[Dataset excerpts]
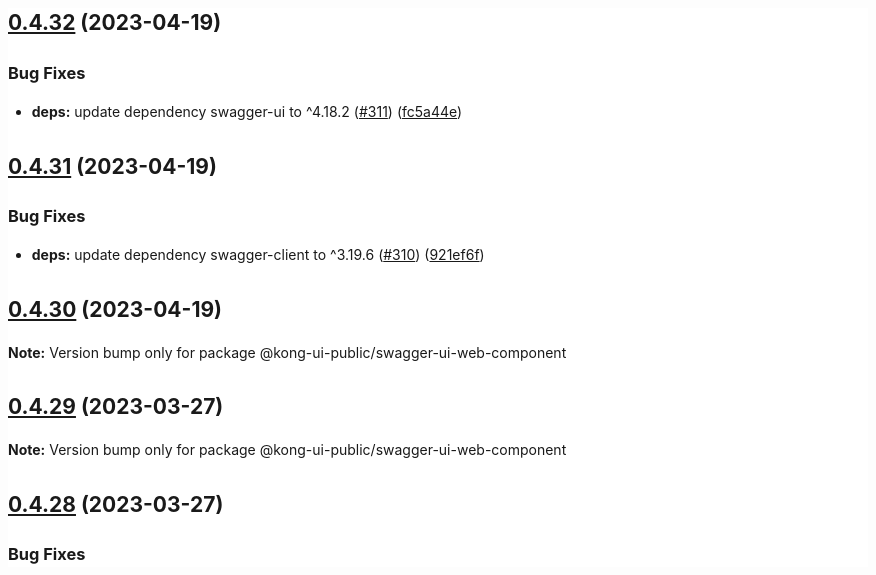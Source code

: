 
## [0.4.32](https://github.com/Kong/public-ui-components/compare/@kong-ui-public/swagger-ui-web-component@0.4.31...@kong-ui-public/swagger-ui-web-component@0.4.32) (2023-04-19)


### Bug Fixes

* **deps:** update dependency swagger-ui to ^4.18.2 ([#311](https://github.com/Kong/public-ui-components/issues/311)) ([fc5a44e](https://github.com/Kong/public-ui-components/commit/fc5a44e807fddfcda86a1e1cdcb2caeebc50801a))





## [0.4.31](https://github.com/Kong/public-ui-components/compare/@kong-ui-public/swagger-ui-web-component@0.4.30...@kong-ui-public/swagger-ui-web-component@0.4.31) (2023-04-19)


### Bug Fixes

* **deps:** update dependency swagger-client to ^3.19.6 ([#310](https://github.com/Kong/public-ui-components/issues/310)) ([921ef6f](https://github.com/Kong/public-ui-components/commit/921ef6f9f3f04689b1254ea27092142023e0a23a))





## [0.4.30](https://github.com/Kong/public-ui-components/compare/@kong-ui-public/swagger-ui-web-component@0.4.29...@kong-ui-public/swagger-ui-web-component@0.4.30) (2023-04-19)

**Note:** Version bump only for package @kong-ui-public/swagger-ui-web-component





## [0.4.29](https://github.com/Kong/public-ui-components/compare/@kong-ui-public/swagger-ui-web-component@0.4.28...@kong-ui-public/swagger-ui-web-component@0.4.29) (2023-03-27)

**Note:** Version bump only for package @kong-ui-public/swagger-ui-web-component





## [0.4.28](https://github.com/Kong/public-ui-components/compare/@kong-ui-public/swagger-ui-web-component@0.4.27...@kong-ui-public/swagger-ui-web-component@0.4.28) (2023-03-27)


### Bug Fixes
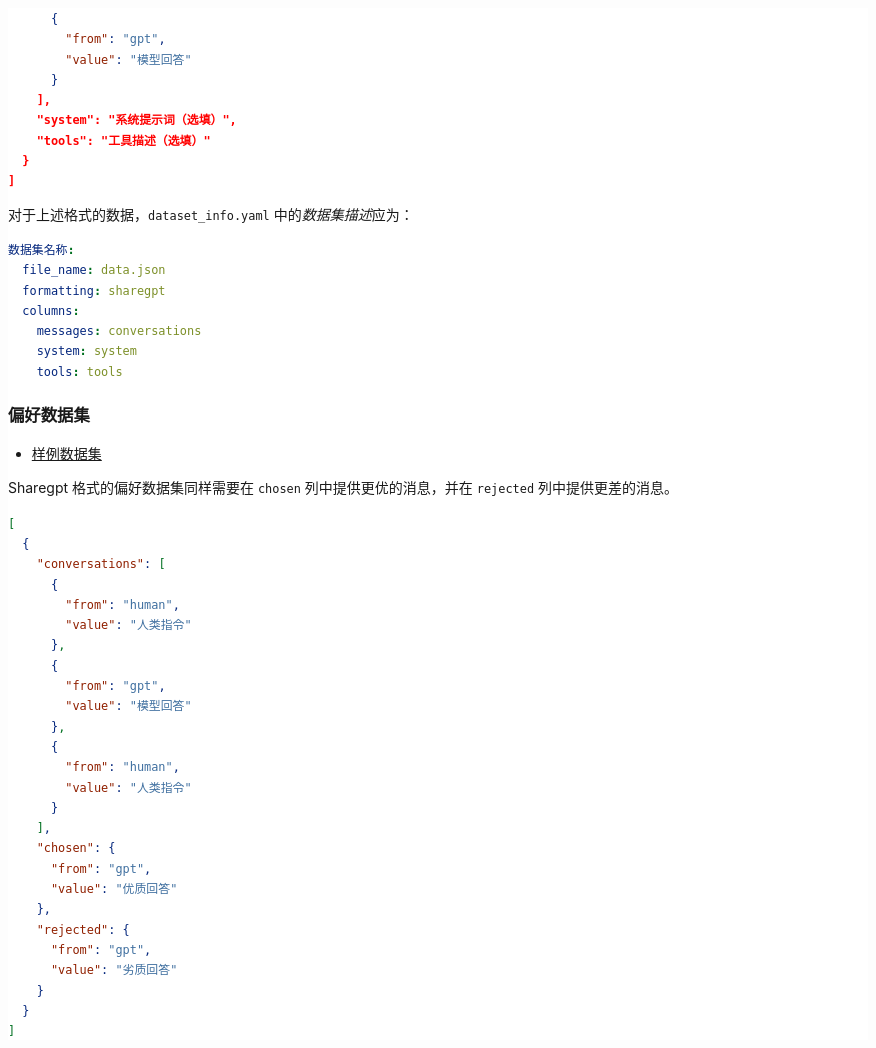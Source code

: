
 ```json
      {
        "from": "gpt",
        "value": "模型回答"
      }
    ],
    "system": "系统提示词（选填）",
    "tools": "工具描述（选填）"
  }
]
```

对于上述格式的数据，`dataset_info.yaml` 中的*数据集描述*应为：

```yaml
数据集名称:
  file_name: data.json
  formatting: sharegpt
  columns:
    messages: conversations
    system: system
    tools: tools
```

### 偏好数据集

- [样例数据集](dpo_zh_demo.json)

Sharegpt 格式的偏好数据集同样需要在 `chosen` 列中提供更优的消息，并在 `rejected` 列中提供更差的消息。

```json
[
  {
    "conversations": [
      {
        "from": "human",
        "value": "人类指令"
      },
      {
        "from": "gpt",
        "value": "模型回答"
      },
      {
        "from": "human",
        "value": "人类指令"
      }
    ],
    "chosen": {
      "from": "gpt",
      "value": "优质回答"
    },
    "rejected": {
      "from": "gpt",
      "value": "劣质回答"
    }
  }
]
```
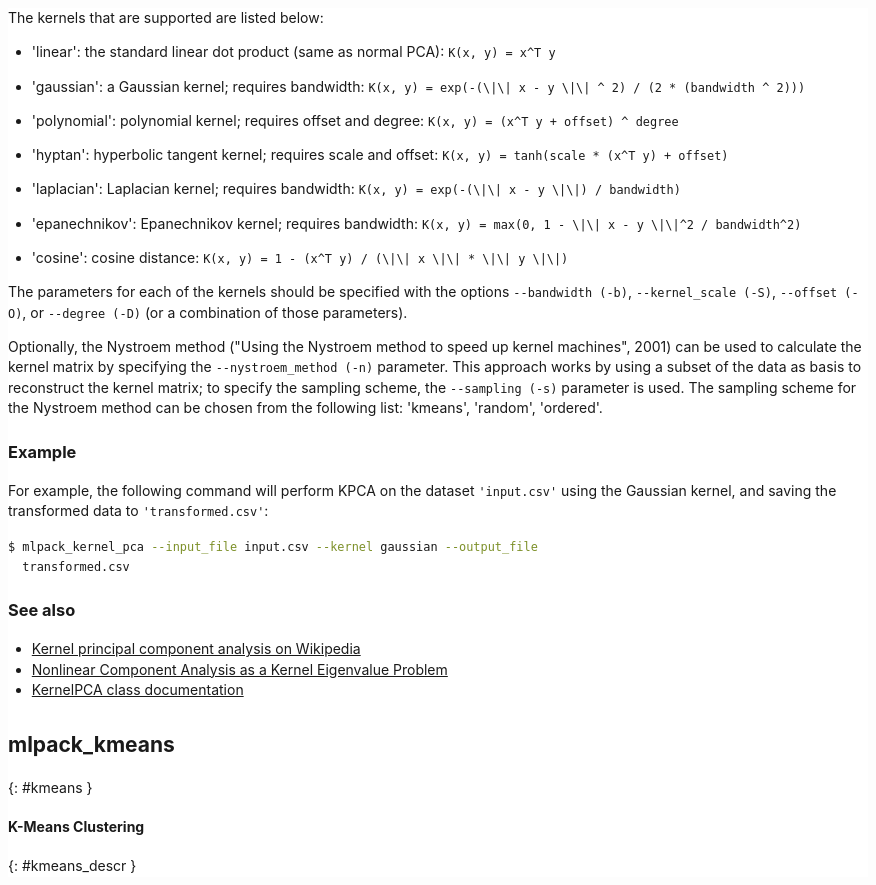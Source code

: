 The kernels that are supported are listed below:

 * 'linear': the standard linear dot product (same as normal PCA):
    `K(x, y) = x^T y`

 * 'gaussian': a Gaussian kernel; requires bandwidth:
    `K(x, y) = exp(-(\|\| x - y \|\| ^ 2) / (2 * (bandwidth ^ 2)))`

 * 'polynomial': polynomial kernel; requires offset and degree:
    `K(x, y) = (x^T y + offset) ^ degree`

 * 'hyptan': hyperbolic tangent kernel; requires scale and offset:
    `K(x, y) = tanh(scale * (x^T y) + offset)`

 * 'laplacian': Laplacian kernel; requires bandwidth:
    `K(x, y) = exp(-(\|\| x - y \|\|) / bandwidth)`

 * 'epanechnikov': Epanechnikov kernel; requires bandwidth:
    `K(x, y) = max(0, 1 - \|\| x - y \|\|^2 / bandwidth^2)`

 * 'cosine': cosine distance:
    `K(x, y) = 1 - (x^T y) / (\|\| x \|\| * \|\| y \|\|)`

The parameters for each of the kernels should be specified with the options `--bandwidth (-b)`, `--kernel_scale (-S)`, `--offset (-O)`, or `--degree (-D)` (or a combination of those parameters).

Optionally, the Nystroem method ("Using the Nystroem method to speed up kernel machines", 2001) can be used to calculate the kernel matrix by specifying the `--nystroem_method (-n)` parameter. This approach works by using a subset of the data as basis to reconstruct the kernel matrix; to specify the sampling scheme, the `--sampling (-s)` parameter is used.  The sampling scheme for the Nystroem method can be chosen from the following list: 'kmeans', 'random', 'ordered'.

### Example
For example, the following command will perform KPCA on the dataset `'input.csv'` using the Gaussian kernel, and saving the transformed data to `'transformed.csv'`: 

```bash
$ mlpack_kernel_pca --input_file input.csv --kernel gaussian --output_file
  transformed.csv
```

### See also

 - [Kernel principal component analysis on Wikipedia](https://en.wikipedia.org/wiki/Kernel_principal_component_analysis)
 - [Nonlinear Component Analysis as a Kernel Eigenvalue Problem](https://www.mlpack.org/papers/kpca.pdf)
 - [KernelPCA class documentation](https://github.com/mlpack/mlpack/blob/master/src/mlpack/methods/kernel_pca/kernel_pca.hpp)

## mlpack_kmeans
{: #kmeans }

#### K-Means Clustering
{: #kmeans_descr }

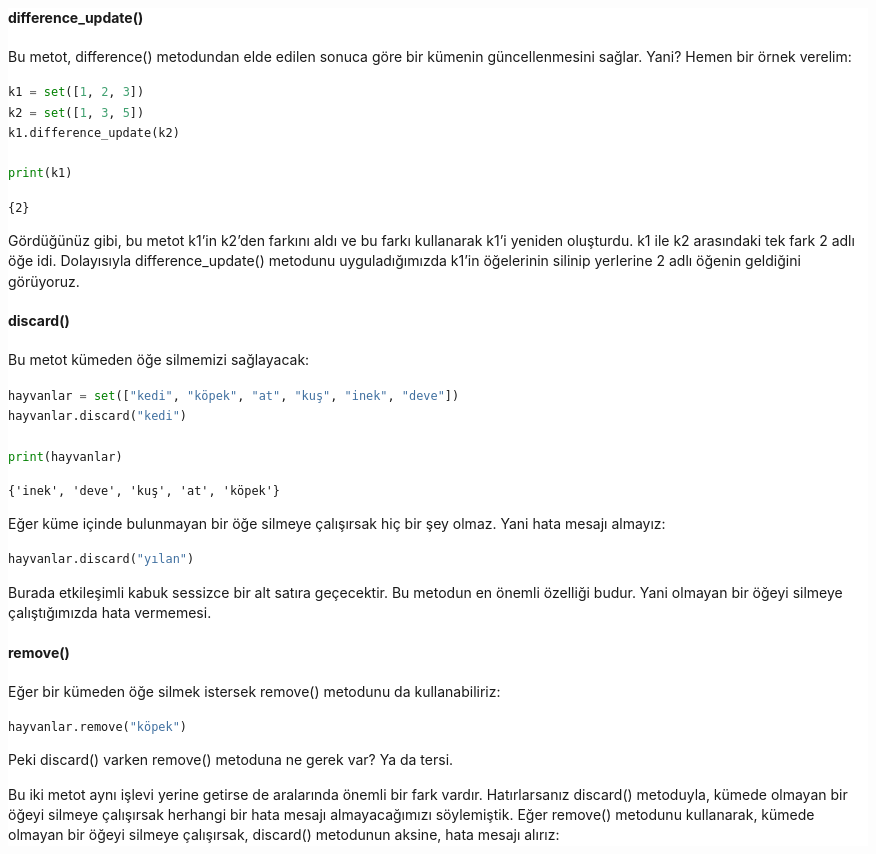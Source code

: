 #### difference_update()

Bu metot, difference() metodundan elde edilen sonuca göre bir kümenin güncellenmesini sağlar. Yani? Hemen bir örnek verelim:


```python
k1 = set([1, 2, 3])
k2 = set([1, 3, 5])
k1.difference_update(k2)

print(k1)
```

    {2}


Gördüğünüz gibi, bu metot k1’in k2’den farkını aldı ve bu farkı kullanarak k1’i yeniden oluşturdu. k1 ile k2 arasındaki tek fark 2 adlı öğe idi. Dolayısıyla difference_update() metodunu uyguladığımızda k1’in öğelerinin silinip yerlerine 2 adlı öğenin geldiğini görüyoruz.

#### discard()

Bu metot kümeden öğe silmemizi sağlayacak:


```python
hayvanlar = set(["kedi", "köpek", "at", "kuş", "inek", "deve"])
hayvanlar.discard("kedi")

print(hayvanlar)
```

    {'inek', 'deve', 'kuş', 'at', 'köpek'}


Eğer küme içinde bulunmayan bir öğe silmeye çalışırsak hiç bir şey olmaz. Yani hata mesajı almayız:


```python
hayvanlar.discard("yılan")
```

Burada etkileşimli kabuk sessizce bir alt satıra geçecektir. Bu metodun en önemli özelliği
budur. Yani olmayan bir öğeyi silmeye çalıştığımızda hata vermemesi.

#### remove()

Eğer bir kümeden öğe silmek istersek remove() metodunu da kullanabiliriz:


```python
hayvanlar.remove("köpek")
```

Peki discard() varken remove() metoduna ne gerek var? Ya da tersi.

Bu iki metot aynı işlevi yerine getirse de aralarında önemli bir fark vardır. Hatırlarsanız discard() metoduyla, kümede olmayan bir öğeyi silmeye çalışırsak herhangi bir hata mesajı almayacağımızı söylemiştik. Eğer remove() metodunu kullanarak, kümede olmayan bir öğeyi silmeye çalışırsak, discard() metodunun aksine, hata mesajı alırız:
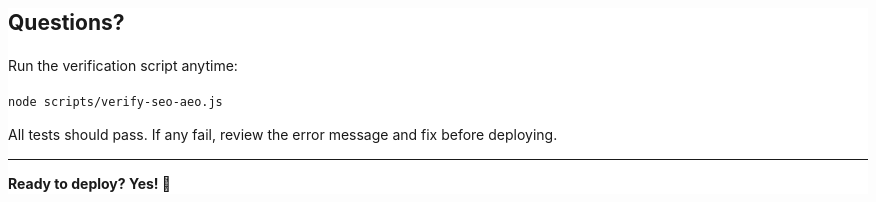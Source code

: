 
## Questions?

Run the verification script anytime:
```bash
node scripts/verify-seo-aeo.js
```

All tests should pass. If any fail, review the error message and fix before deploying.

---

**Ready to deploy? Yes! 🚀**

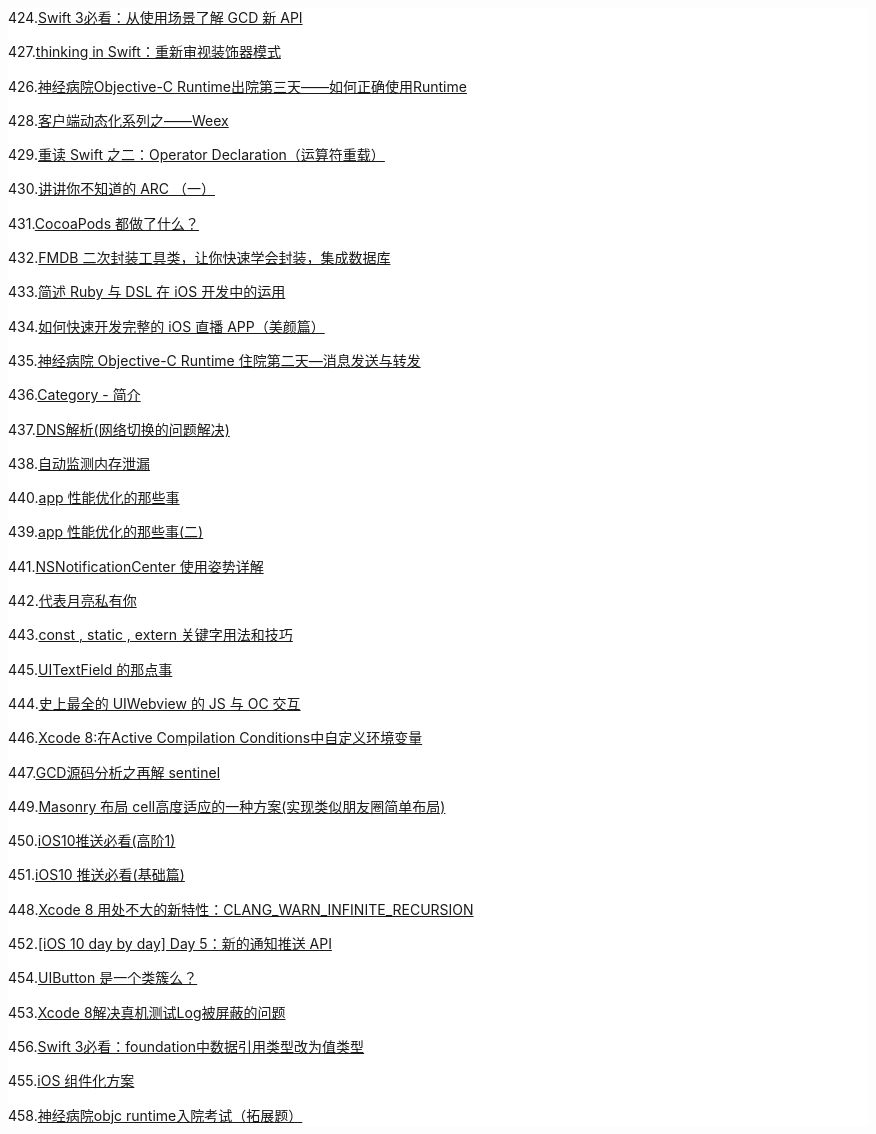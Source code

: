 424.[Swift 3必看：从使用场景了解 GCD 新 API](http://ios.jobbole.com/89478/)

427.[thinking in Swift：重新审视装饰器模式](http://ios.jobbole.com/89444/)

426.[神经病院Objective-C Runtime出院第三天——如何正确使用Runtime](http://ios.jobbole.com/89452/)

428.[客户端动态化系列之——Weex](http://ios.jobbole.com/89441/)

429.[重读 Swift 之二：Operator Declaration（运算符重载）](http://ios.jobbole.com/89422/)

430.[讲讲你不知道的 ARC （一）](http://ios.jobbole.com/89420/)

431.[CocoaPods 都做了什么？](http://ios.jobbole.com/89418/)

432.[FMDB 二次封装工具类，让你快速学会封装，集成数据库](http://ios.jobbole.com/89403/)

433.[简述 Ruby 与 DSL 在 iOS 开发中的运用](http://ios.jobbole.com/89399/)

434.[如何快速开发完整的 iOS 直播 APP（美颜篇）](http://ios.jobbole.com/89395/)

435.[神经病院 Objective-C Runtime 住院第二天—消息发送与转发](http://ios.jobbole.com/89386/)

436.[Category - 简介](http://ios.jobbole.com/89384/)

437.[DNS解析(网络切换的问题解决)](http://ios.jobbole.com/89378/)

438.[自动监测内存泄漏](http://ios.jobbole.com/89370/)

440.[app 性能优化的那些事](http://ios.jobbole.com/89354/)

439.[app 性能优化的那些事(二)](http://ios.jobbole.com/89358/)

441.[NSNotificationCenter 使用姿势详解](http://ios.jobbole.com/89351/)

442.[代表月亮私有你](http://ios.jobbole.com/89329/)

443.[const , static , extern 关键字用法和技巧](http://ios.jobbole.com/89337/)

445.[UITextField 的那点事](http://ios.jobbole.com/89297/)

444.[史上最全的 UIWebview 的 JS 与 OC 交互](http://ios.jobbole.com/89330/)

446.[Xcode 8:在Active Compilation Conditions中自定义环境变量](http://ios.jobbole.com/89320/)

447.[GCD源码分析之再解 sentinel](http://ios.jobbole.com/89315/)

449.[Masonry 布局 cell高度适应的一种方案(实现类似朋友圈简单布局)](http://ios.jobbole.com/89298/)

450.[iOS10推送必看(高阶1)](http://ios.jobbole.com/89283/)

451.[iOS10 推送必看(基础篇)](http://ios.jobbole.com/89277/)

448.[Xcode 8 用处不大的新特性：CLANG_WARN_INFINITE_RECURSION](http://ios.jobbole.com/89304/)

452.[[iOS 10 day by day] Day 5：新的通知推送 API](http://ios.jobbole.com/89274/)

454.[UIButton 是一个类簇么？](http://ios.jobbole.com/89247/)

453.[Xcode 8解决真机测试Log被屏蔽的问题](http://ios.jobbole.com/89270/)

456.[Swift 3必看：foundation中数据引用类型改为值类型](http://ios.jobbole.com/89244/)

455.[iOS 组件化方案](http://ios.jobbole.com/89259/)

458.[神经病院objc runtime入院考试（拓展题）](http://ios.jobbole.com/89207/)
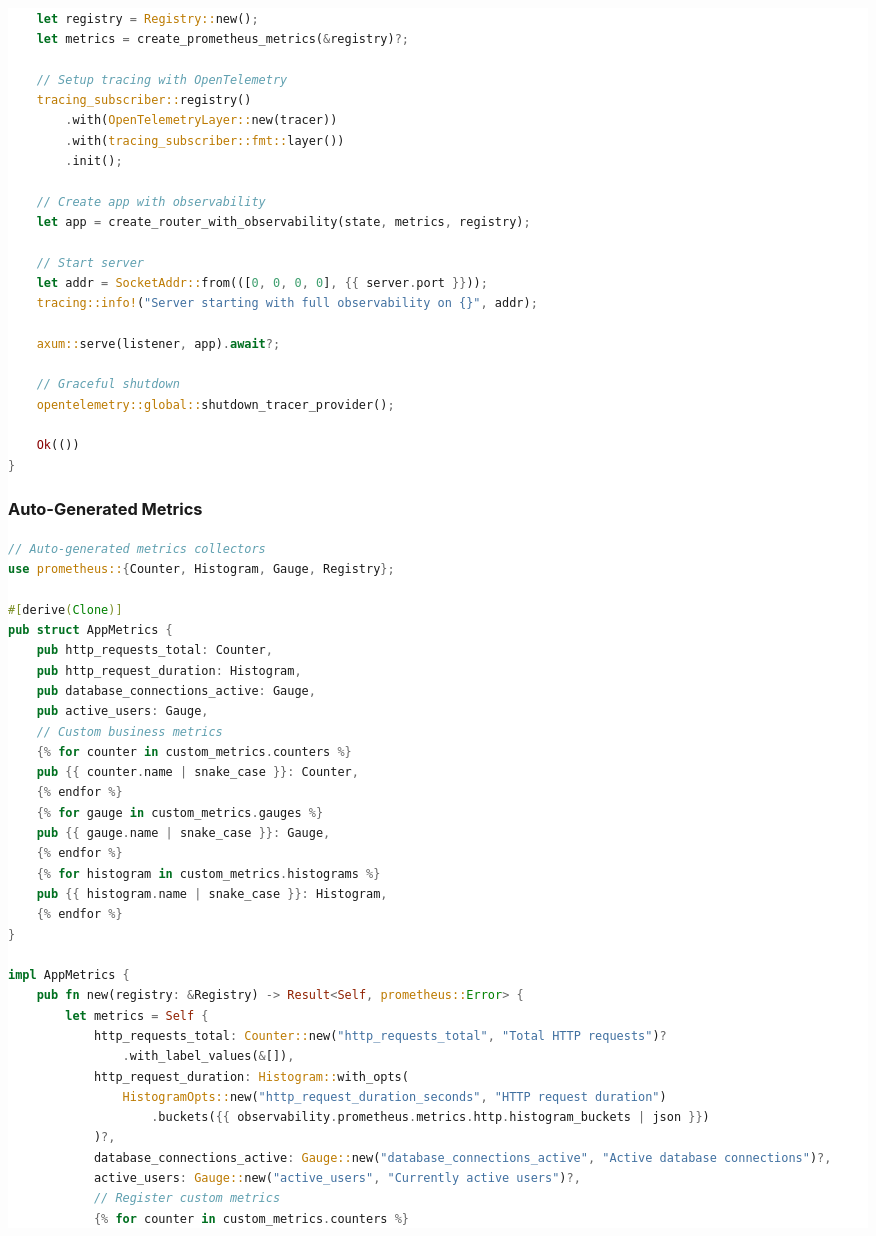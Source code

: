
 ```rust
    let registry = Registry::new();
    let metrics = create_prometheus_metrics(&registry)?;
    
    // Setup tracing with OpenTelemetry
    tracing_subscriber::registry()
        .with(OpenTelemetryLayer::new(tracer))
        .with(tracing_subscriber::fmt::layer())
        .init();

    // Create app with observability
    let app = create_router_with_observability(state, metrics, registry);
    
    // Start server
    let addr = SocketAddr::from(([0, 0, 0, 0], {{ server.port }}));
    tracing::info!("Server starting with full observability on {}", addr);
    
    axum::serve(listener, app).await?;
    
    // Graceful shutdown
    opentelemetry::global::shutdown_tracer_provider();
    
    Ok(())
}
```

### Auto-Generated Metrics

```rust
// Auto-generated metrics collectors
use prometheus::{Counter, Histogram, Gauge, Registry};

#[derive(Clone)]
pub struct AppMetrics {
    pub http_requests_total: Counter,
    pub http_request_duration: Histogram,
    pub database_connections_active: Gauge,
    pub active_users: Gauge,
    // Custom business metrics
    {% for counter in custom_metrics.counters %}
    pub {{ counter.name | snake_case }}: Counter,
    {% endfor %}
    {% for gauge in custom_metrics.gauges %}
    pub {{ gauge.name | snake_case }}: Gauge,
    {% endfor %}
    {% for histogram in custom_metrics.histograms %}
    pub {{ histogram.name | snake_case }}: Histogram,
    {% endfor %}
}

impl AppMetrics {
    pub fn new(registry: &Registry) -> Result<Self, prometheus::Error> {
        let metrics = Self {
            http_requests_total: Counter::new("http_requests_total", "Total HTTP requests")?
                .with_label_values(&[]),
            http_request_duration: Histogram::with_opts(
                HistogramOpts::new("http_request_duration_seconds", "HTTP request duration")
                    .buckets({{ observability.prometheus.metrics.http.histogram_buckets | json }})
            )?,
            database_connections_active: Gauge::new("database_connections_active", "Active database connections")?,
            active_users: Gauge::new("active_users", "Currently active users")?,
            // Register custom metrics
            {% for counter in custom_metrics.counters %}
```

## EXERCISE AIM
Taking the entries above, restate exactly those lines that fall between the line with "y) = tanh(scale" and the line with "The parameters for", keeping both of those lines too.

## RESULT BELOW
    `K(x, y) = tanh(scale * (x^T y) + offset)`

 * 'laplacian': Laplacian kernel; requires bandwidth:
    `K(x, y) = exp(-(\|\| x - y \|\|) / bandwidth)`

 * 'epanechnikov': Epanechnikov kernel; requires bandwidth:
    `K(x, y) = max(0, 1 - \|\| x - y \|\|^2 / bandwidth^2)`

 * 'cosine': cosine distance:
    `K(x, y) = 1 - (x^T y) / (\|\| x \|\| * \|\| y \|\|)`

The parameters for each of the kernels should be specified with the options `--bandwidth (-b)`, `--kernel_scale (-S)`, `--offset (-O)`, or `--degree (-D)` (or a combination of those parameters).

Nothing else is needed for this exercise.